Les différentes catégories d’étrangers

Jusqu’en 1927, la législation française connaissait deux catégories d’étrangers : les étrangers ordinaires et les étrangers admis à domicile, la distinction ayant surtout des conséquences sur la jouissance des droits civils. Les textes adoptés en 1938, en distinguant les étrangers en fonction de la durée de validité de leur carte d’identité ont inauguré une typologie qui sera conservée par la suite. L’ordonnance de 1945 distingue en effet les étrangers résidant en France en fonction du titre dont ils sont détenteurs : les résidents temporaires, les résidents ordinaires et les résidents privilégiés.

En ce qui concerne la nature de ces titres, les changements apportés par l’ordonnance sont relativement limités. Sous l’empire des décrets-lois de 1938, il était prévu de délivrer aux étrangers admis à se fixer en France des cartes d’identité d’une durée de trois ans et renouvelables. Des cartes temporaires étaient délivrées aux étrangers venant en France soit en voyage d’agrément ou en voyage d’affaires, soit pour faire des études ou voir de la famille, ou encore aux étrangers soumis à la formalité du visa, et dans ce cas, la prorogation de validité de la carte était entièrement discrétionnaire.

On retrouve dans l’ordonnance de 1945 ces deux catégories, auxquelles vient désormais s’ajouter celle des résidents privilégiés.

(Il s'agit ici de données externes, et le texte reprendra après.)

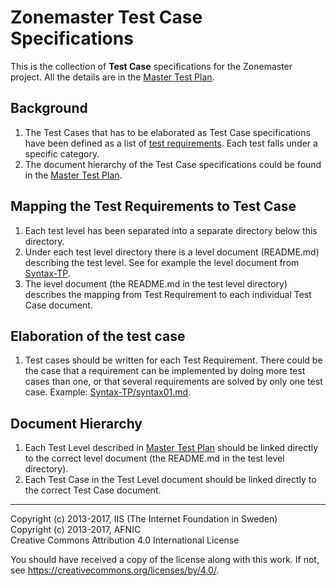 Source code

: # Zonemaster Test Case Specifications

This is the collection of **Test Case** specifications for the Zonemaster
project. All the details are in the [Master Test Plan](MasterTestPlan.md).


## Background

1. The Test Cases that has to be elaborated as Test Case specifications 
   have been defined as a list of 
   [test requirements](../../requirements/TestRequirements.md). 
   Each test falls under a specific category.
2. The document hierarchy of the Test Case specifications could be found in
   the [Master Test Plan](MasterTestPlan.md).

## Mapping the Test Requirements to Test Case

1. Each test level has been separated into a separate directory below
   this directory.
2. Under each test level directory there is a level document (README.md)
   describing the test level. See for example the level document from
   [Syntax-TP](Syntax-TP/README.md).
3. The level document (the README.md in the test level directory) describes 
   the mapping from Test Requirement
   to each individual Test Case document.

## Elaboration of the test case

1. Test cases should be written for each Test Requirement. There could
   be the case that a requirement can be implemented by doing more test
   cases than one, or that several requirements are solved by only one
   test case. Example: [Syntax-TP/syntax01.md](Syntax-TP/syntax01.md).

## Document Hierarchy

1. Each Test Level described in [Master Test Plan](MasterTestPlan.md)
   should be linked directly to the correct level document (the README.md
   in the test level directory).
2. Each Test Case in the Test Level document should be linked directly
   to the correct Test Case document.

-------

Copyright (c) 2013-2017, IIS (The Internet Foundation in Sweden)  
Copyright (c) 2013-2017, AFNIC  
Creative Commons Attribution 4.0 International License

You should have received a copy of the license along with this
work.  If not, see <https://creativecommons.org/licenses/by/4.0/>.

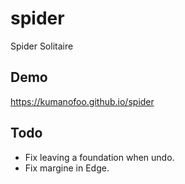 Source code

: # spider
Spider Solitaire

## Demo
https://kumanofoo.github.io/spider

## Todo
- Fix leaving a foundation when undo.
- Fix margine in Edge.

  • Les résidents temporaires sont munis d’une carte de séjour dont la durée ne peut dépasser un an : ce sont les touristes, étudiants, travailleurs temporaires, et tous ceux qui viennent en France pour une durée limitée sans avoir l’intention d’y fixer leur résidence habituelle. Ou encore ceux auxquels aura été refusé le bénéfice d’un autre statut. Sur ce point, il n’y a donc pas de changement. On relève un assouplissement en ce qui concerne le droit de se marier : alors que le décret-loi du 12 novembre 1938 leur interdisait de se marier en France, ils peuvent désormais se marier s’ils en obtiennent préalablement l’autorisation.
  • Les résidents ordinaires sont ceux qui désirent s’établir en France pour un séjour d’une certaine durée. Cette catégorie existait déjà dans le décret-loi du 12 novembre 1938 : c’était celle des étrangers titulaires d’une carte d’identité à durée dite normale, valable trois ans et renouvelable. Dans la philosophie de l’ordonnance, c’est ce titre qui devait devenir le titre « de droit commun », ce qui représentait un progrès par rapport à la situation antérieure où les travailleurs n’obtenaient une carte d’identité que pour la durée de leur contrat de travail. Dans la pratique, c’est la carte temporaire qui a été remise systématiquement aux étrangers venant s’établir en France, la carte de résident ordinaire n’étant délivrée qu’après une ou plusieurs années de séjour.
  • La catégorie nouvelle est celle des résidents privilégiés, dotés d’une carte de dix ans renouvelable de plein droit. Peuvent y prétendre les étrangers justifiant d’une résidence non interrompue d’au moins trois ans en France et âgés de moins de 35 ans lors de leur arrivée, ces conditions étant assouplies pour les étrangers ayant des enfants mineurs ou dont la femme ou les enfants sont français. Au bout de dix ans, le résident privilégié reçoit l’autorisation d’exercer la profession de son choix sur l’ensemble du territoire français.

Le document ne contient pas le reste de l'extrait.